Nawalny war der schärfste Widersacher des russischen Präsidenten Wladimir Putin. Seine Anhänger und zahlreiche westliche Politiker machen die russische Führung für den Tod des Oppositionellen verantwortlich.
Unterdessen geht die russische Justiz weiter rigoros gegen Andersdenkende vor. Vor allem sollen die Hunderten politischen Gefangenen abschreckend wirken und jeden Widerstandsgeist im Keim ersticken. Die Liste der inhaftierten Gegner von Präsident Wladimir Putin und seines Angriffskrieges gegen die Ukraine ist lang.

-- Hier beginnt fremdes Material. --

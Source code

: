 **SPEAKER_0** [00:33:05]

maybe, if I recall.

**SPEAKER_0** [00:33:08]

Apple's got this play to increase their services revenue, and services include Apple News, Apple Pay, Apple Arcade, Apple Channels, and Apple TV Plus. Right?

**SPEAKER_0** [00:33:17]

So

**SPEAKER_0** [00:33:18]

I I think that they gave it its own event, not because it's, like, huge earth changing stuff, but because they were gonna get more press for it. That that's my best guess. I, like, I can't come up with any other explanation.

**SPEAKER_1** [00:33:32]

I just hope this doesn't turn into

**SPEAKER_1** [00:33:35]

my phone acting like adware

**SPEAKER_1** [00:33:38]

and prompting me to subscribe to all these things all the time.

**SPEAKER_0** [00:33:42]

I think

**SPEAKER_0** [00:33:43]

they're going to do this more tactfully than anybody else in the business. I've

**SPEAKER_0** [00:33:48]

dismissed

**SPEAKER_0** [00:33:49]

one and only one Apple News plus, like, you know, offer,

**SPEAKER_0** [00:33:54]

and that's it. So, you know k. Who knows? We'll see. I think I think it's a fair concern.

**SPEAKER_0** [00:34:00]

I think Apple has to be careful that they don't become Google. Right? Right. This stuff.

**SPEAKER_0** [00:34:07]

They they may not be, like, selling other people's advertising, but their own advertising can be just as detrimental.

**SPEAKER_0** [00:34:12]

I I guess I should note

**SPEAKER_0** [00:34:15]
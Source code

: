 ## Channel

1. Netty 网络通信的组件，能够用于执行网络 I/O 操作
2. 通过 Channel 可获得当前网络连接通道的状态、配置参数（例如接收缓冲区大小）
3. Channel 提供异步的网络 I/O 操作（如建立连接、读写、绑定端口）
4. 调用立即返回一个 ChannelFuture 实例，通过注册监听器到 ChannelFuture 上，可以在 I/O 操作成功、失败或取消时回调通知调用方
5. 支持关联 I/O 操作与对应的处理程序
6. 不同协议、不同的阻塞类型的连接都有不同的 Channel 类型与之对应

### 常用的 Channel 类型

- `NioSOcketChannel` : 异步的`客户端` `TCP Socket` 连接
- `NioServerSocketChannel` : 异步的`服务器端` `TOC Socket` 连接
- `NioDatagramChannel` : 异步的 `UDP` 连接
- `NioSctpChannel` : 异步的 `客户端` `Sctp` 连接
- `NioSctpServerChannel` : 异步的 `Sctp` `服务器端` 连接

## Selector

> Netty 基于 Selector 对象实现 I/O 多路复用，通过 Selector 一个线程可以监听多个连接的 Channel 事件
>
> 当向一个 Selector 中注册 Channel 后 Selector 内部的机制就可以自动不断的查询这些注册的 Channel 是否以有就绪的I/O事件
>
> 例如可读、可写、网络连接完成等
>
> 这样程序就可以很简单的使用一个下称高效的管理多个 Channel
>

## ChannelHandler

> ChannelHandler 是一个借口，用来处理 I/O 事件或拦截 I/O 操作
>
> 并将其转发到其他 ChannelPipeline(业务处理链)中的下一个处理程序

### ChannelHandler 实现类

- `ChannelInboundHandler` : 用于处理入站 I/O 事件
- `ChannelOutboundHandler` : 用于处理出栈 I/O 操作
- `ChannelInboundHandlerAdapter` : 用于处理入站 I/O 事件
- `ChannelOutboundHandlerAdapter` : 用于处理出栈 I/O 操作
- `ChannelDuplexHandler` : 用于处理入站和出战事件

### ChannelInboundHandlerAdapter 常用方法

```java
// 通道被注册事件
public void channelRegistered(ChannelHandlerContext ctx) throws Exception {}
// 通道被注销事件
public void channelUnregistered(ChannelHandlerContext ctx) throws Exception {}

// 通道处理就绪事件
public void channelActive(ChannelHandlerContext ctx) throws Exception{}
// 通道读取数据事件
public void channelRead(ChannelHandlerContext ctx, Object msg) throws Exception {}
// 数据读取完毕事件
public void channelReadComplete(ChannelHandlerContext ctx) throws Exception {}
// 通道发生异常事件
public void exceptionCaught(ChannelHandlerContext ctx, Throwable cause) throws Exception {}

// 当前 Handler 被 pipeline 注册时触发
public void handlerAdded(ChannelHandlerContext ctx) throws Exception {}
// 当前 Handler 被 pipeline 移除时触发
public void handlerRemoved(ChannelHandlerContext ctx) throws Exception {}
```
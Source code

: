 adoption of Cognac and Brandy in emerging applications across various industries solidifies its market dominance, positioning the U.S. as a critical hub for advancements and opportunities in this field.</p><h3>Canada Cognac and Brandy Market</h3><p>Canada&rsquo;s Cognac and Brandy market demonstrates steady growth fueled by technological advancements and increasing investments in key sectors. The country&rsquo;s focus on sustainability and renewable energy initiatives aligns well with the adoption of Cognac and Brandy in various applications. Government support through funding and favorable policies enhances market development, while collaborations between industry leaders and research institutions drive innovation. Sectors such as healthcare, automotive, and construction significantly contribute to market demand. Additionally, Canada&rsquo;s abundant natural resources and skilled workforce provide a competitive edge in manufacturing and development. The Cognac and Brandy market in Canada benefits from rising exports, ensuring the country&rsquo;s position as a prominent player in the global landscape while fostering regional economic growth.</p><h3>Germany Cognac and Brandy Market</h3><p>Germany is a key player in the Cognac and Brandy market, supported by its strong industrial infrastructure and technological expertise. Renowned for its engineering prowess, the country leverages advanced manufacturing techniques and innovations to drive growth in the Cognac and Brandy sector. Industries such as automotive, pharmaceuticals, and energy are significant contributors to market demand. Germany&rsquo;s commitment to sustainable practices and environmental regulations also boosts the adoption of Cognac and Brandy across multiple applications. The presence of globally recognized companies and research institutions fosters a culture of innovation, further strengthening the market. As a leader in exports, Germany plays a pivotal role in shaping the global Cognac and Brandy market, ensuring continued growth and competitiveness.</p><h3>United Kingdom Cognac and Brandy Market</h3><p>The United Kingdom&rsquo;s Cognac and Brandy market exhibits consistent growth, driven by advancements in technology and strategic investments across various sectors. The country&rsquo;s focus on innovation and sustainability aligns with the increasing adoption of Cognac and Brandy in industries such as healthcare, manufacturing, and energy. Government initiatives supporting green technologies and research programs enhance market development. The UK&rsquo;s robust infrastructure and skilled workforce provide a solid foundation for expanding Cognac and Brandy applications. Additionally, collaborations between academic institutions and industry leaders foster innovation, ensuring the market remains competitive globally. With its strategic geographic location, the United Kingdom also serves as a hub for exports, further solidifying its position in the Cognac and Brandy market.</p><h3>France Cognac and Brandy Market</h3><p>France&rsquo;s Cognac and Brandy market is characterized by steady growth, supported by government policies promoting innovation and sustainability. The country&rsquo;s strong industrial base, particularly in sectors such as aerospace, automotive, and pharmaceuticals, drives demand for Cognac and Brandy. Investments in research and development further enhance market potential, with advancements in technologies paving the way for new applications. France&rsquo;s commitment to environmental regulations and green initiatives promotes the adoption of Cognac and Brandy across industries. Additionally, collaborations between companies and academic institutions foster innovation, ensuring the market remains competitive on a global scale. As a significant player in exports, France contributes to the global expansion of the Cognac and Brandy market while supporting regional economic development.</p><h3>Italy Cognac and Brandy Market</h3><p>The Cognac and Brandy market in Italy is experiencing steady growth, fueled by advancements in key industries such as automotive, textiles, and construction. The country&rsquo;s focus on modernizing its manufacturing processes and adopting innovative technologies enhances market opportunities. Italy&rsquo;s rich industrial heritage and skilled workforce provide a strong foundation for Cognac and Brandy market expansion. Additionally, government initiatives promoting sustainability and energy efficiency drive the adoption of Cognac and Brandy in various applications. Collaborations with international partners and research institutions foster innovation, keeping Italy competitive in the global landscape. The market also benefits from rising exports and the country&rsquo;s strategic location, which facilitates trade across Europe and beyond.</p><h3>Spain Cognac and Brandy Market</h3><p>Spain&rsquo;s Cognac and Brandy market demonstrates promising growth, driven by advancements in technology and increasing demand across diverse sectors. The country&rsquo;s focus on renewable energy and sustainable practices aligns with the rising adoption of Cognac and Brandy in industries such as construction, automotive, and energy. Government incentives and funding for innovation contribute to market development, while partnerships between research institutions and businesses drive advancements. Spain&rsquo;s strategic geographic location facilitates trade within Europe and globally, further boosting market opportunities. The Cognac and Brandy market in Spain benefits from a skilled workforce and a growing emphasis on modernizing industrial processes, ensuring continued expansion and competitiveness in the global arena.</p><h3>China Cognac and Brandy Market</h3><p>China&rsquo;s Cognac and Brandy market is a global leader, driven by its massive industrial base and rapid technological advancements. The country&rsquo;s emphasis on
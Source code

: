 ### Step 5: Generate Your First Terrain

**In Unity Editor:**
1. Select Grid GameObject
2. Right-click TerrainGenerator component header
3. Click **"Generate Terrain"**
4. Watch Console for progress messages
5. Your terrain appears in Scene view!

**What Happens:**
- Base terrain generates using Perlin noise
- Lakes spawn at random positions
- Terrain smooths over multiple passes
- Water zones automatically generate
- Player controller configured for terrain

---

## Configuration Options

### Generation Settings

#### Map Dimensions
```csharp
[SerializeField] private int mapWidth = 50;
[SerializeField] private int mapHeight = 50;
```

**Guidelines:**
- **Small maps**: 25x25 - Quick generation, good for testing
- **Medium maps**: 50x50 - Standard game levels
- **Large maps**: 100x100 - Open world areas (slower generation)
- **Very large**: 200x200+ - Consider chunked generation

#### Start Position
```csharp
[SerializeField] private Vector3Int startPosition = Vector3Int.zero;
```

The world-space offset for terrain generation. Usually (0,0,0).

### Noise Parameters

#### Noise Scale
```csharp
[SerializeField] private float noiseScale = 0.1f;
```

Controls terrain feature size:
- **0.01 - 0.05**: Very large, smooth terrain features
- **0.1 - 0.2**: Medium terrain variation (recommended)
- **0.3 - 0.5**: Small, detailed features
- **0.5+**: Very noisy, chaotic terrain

Die in Moskau verbotene, mit dem Friedensnobelpreis ausgezeichnete Menschenrechtsorganisation Memorial listet 785 politische Gefangene auf. Drei Anwälte Nawalnys sind im Jänner zu langen Haftstrafen verurteilt worden, weil sie den Putin-Gegner verteidigt hatten. Und Nawalny, der an seinem Todestag am 16. Februar erst 47 Jahre alt war, ist auch nicht der Einzige, der in Gefangenschaft starb.
Wer Nawalny als Vorbild stilisiert oder auch seinen Anti-Korruptions-Fonds FBK unterstützt, riskiert viele Jahre Haft wegen Extremismus. Nawalnys politische Bewegung gegen die verbreitete Schmiergeldkultur und Machtmissbrauch ist verboten. Und auch nach seinem Tod werden die Gesetze gegen Andersdenkende in Russland weiter verschärft. Seine im Exil arbeitenden Anhänger und nicht zuletzt seine Witwe Julia Nawalnaja müssen auch in der EU um ihr Leben fürchten.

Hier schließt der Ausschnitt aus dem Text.